I wake and build the fires.
The ground is white with snow.
from “IV,” Wendell Berry
On the night our daughter is supposed to be born (the “supposed to” determined by an oh-so-precise countdown that started way back in February), we have no electricity at Snoqualmie Pass. We’re actually more than 24 hours into a power outage, since yesterday saw one of the more vicious storms in memory, a storm that took away not only our lights, but those of over 300,000 others in our region.
Yesterday we sat inside and prayed that we wouldn’t have to drive through the tree-felling, road-saturating tempest, 35 miles “down the mountain” to the hospital. Today calm, grey light reflects off of new snow and brightens our house during the daytime. Except for the lack of hot water and Internet, and the pitifully room-temperature refrigerator, we’re not so bothered by the lack of power in the daytime.
Night is different. It gets dark at 4:30 PM these days, so at four I leave behind the Wendell Berry I was reading by the dusk in the window, and light a fire and half a dozen lanterns. My mother arrives a few minutes later with pots of soup from Grandma’s apartment downstairs, where they’d been thawing on top of her stove. She sets them now on the flat top of our wood stove to boil, while Timmy goes to the back deck to grill sausages.

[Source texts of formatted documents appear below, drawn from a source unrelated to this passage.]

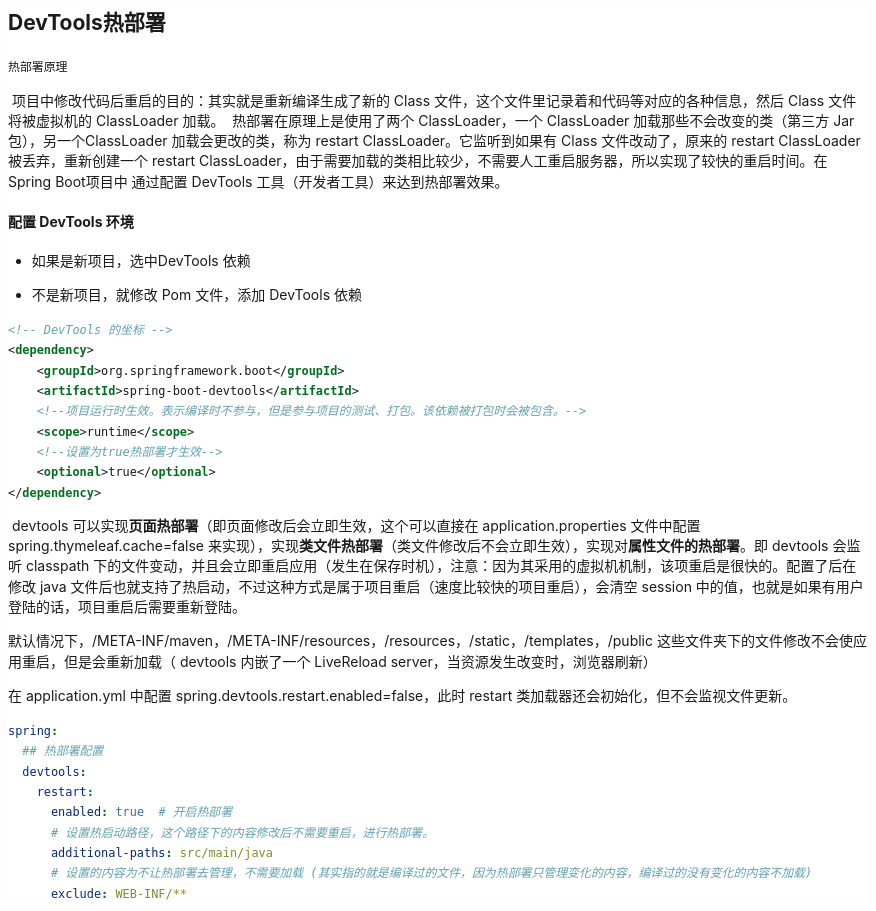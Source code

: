 











## DevTools热部署

    热部署原理
​	项目中修改代码后重启的目的：其实就是重新编译生成了新的 Class 文件，这个文件里记录着和代码等对应的各种信息，然后 Class 文件将被虚拟机的 ClassLoader 加载。
​	热部署在原理上是使用了两个 ClassLoader，一个 ClassLoader 加载那些不会改变的类（第三方 Jar 包），另一个ClassLoader 加载会更改的类，称为 restart ClassLoader。它监听到如果有 Class 文件改动了，原来的 restart ClassLoader 被丢弃，重新创建一个 restart ClassLoader，由于需要加载的类相比较少，不需要人工重启服务器，所以实现了较快的重启时间。
​    在Spring Boot项目中 通过配置 DevTools  工具（开发者工具）来达到热部署效果。


#### 配置 DevTools 环境

- 如果是新项目，选中DevTools 依赖

- 不是新项目，就修改 Pom 文件，添加 DevTools 依赖

```xml
<!-- DevTools 的坐标 -->
<dependency>
    <groupId>org.springframework.boot</groupId>
    <artifactId>spring-boot-devtools</artifactId>
    <!--项目运行时生效。表示编译时不参与，但是参与项目的测试、打包。该依赖被打包时会被包含。-->
    <scope>runtime</scope>
    <!--设置为true热部署才生效-->
    <optional>true</optional>
</dependency>
```


​	devtools 可以实现**页面热部署**（即页面修改后会立即生效，这个可以直接在 application.properties 文件中配置 spring.thymeleaf.cache=false 来实现），实现**类文件热部署**（类文件修改后不会立即生效），实现对**属性文件的热部署**。即 devtools 会监听 classpath 下的文件变动，并且会立即重启应用（发生在保存时机），注意：因为其采用的虚拟机机制，该项重启是很快的。配置了后在修改 java 文件后也就支持了热启动，不过这种方式是属于项目重启（速度比较快的项目重启），会清空 session 中的值，也就是如果有用户登陆的话，项目重启后需要重新登陆。

​	默认情况下，/META-INF/maven，/META-INF/resources，/resources，/static，/templates，/public 这些文件夹下的文件修改不会使应用重启，但是会重新加载（ devtools 内嵌了一个 LiveReload server，当资源发生改变时，浏览器刷新）



在 application.yml 中配置 spring.devtools.restart.enabled=false，此时 restart 类加载器还会初始化，但不会监视文件更新。

```yml
spring:
  ## 热部署配置
  devtools:
    restart:
      enabled: true  # 开启热部署
      # 设置热启动路径，这个路径下的内容修改后不需要重启，进行热部署。    
      additional-paths: src/main/java
      # 设置的内容为不让热部署去管理，不需要加载 (其实指的就是编译过的文件，因为热部署只管理变化的内容，编译过的没有变化的内容不加载)
      exclude: WEB-INF/**
```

At five, two neighbors arrive, stamping snow off their boots downstairs and then crowing delightedly at the warmth that our stove has provided. One shares harrowing tales of his own house, where it’s 53˚ F inside and his dog and cat sleep with him under the covers. “So warm!” he marvels, stretching out his hands over the glowing orange door of the stove. While we wait for the soup, we nibble on pretzels re-toasted on the barbecue, swap stories of the last two dark days and forecasts of when we’ll return to the 21st century. They spy me, still roundly bulky in the candlelight, and advise that I should “just relax. Babies come when they want to. Just be relaxed, Kristi.”
The truth is, I am relaxed, at rest as we break bread (and soup and sausages) with our neighbors, basking in the familiar warmth of community. Somehow, without my expecting or inviting it, community became a theme of the last five years. Though the process has been gradual, I’m amazed when I remember the studiously reserved and self-sufficient teacher that left the Pacific Northwest in the summer of 2010. I could take care of myself, I thought then, and I was happy to do so for as long as was necessary. Community–the village life that I skirted by being comparatively wealthy and urban–was undoubtedly difficult. It meant sharing life with people different than I, meant depending on some of those people for more than amusement.
And then I became a missionary, connected by relational and financial bonds to a wide range of people, all around the world. I moved to a literal village, where I lived without a car and had to rely on others for rides to the airport and hospital. I ran into my students and coworkers around every corner, and realized that even if I thought of myself as an island, no amount of self-reliance could make it so. So I joined a choir and a women’s Bible Study, and dared to date and marry my husband in full view of my village. Our home became a gathering place, where we shared meals like this candlelit one. I never expected it, this extravagant community, but I needed it. We all do.

This little mountain road, flanked with snow and just a few houses, is a new village. I’m still learning community, this time from my parents, who are the kind of people who clean out their refrigerator (and freezer!) and invite the neighbors over for an impromptu candlelit dinner. I feel fortunate to be here, amazed and delighted that this will be Luci’s first home.
Our culture is an individual one, where it’s easy to long for space or independence, financial security or the peculiar brand of “I can do it myself” that defined my early twenties. And then the power goes out and our batteries die, and around a glowing table laden with soup, sausage and bread we share stories and laughter, brightening the early dark.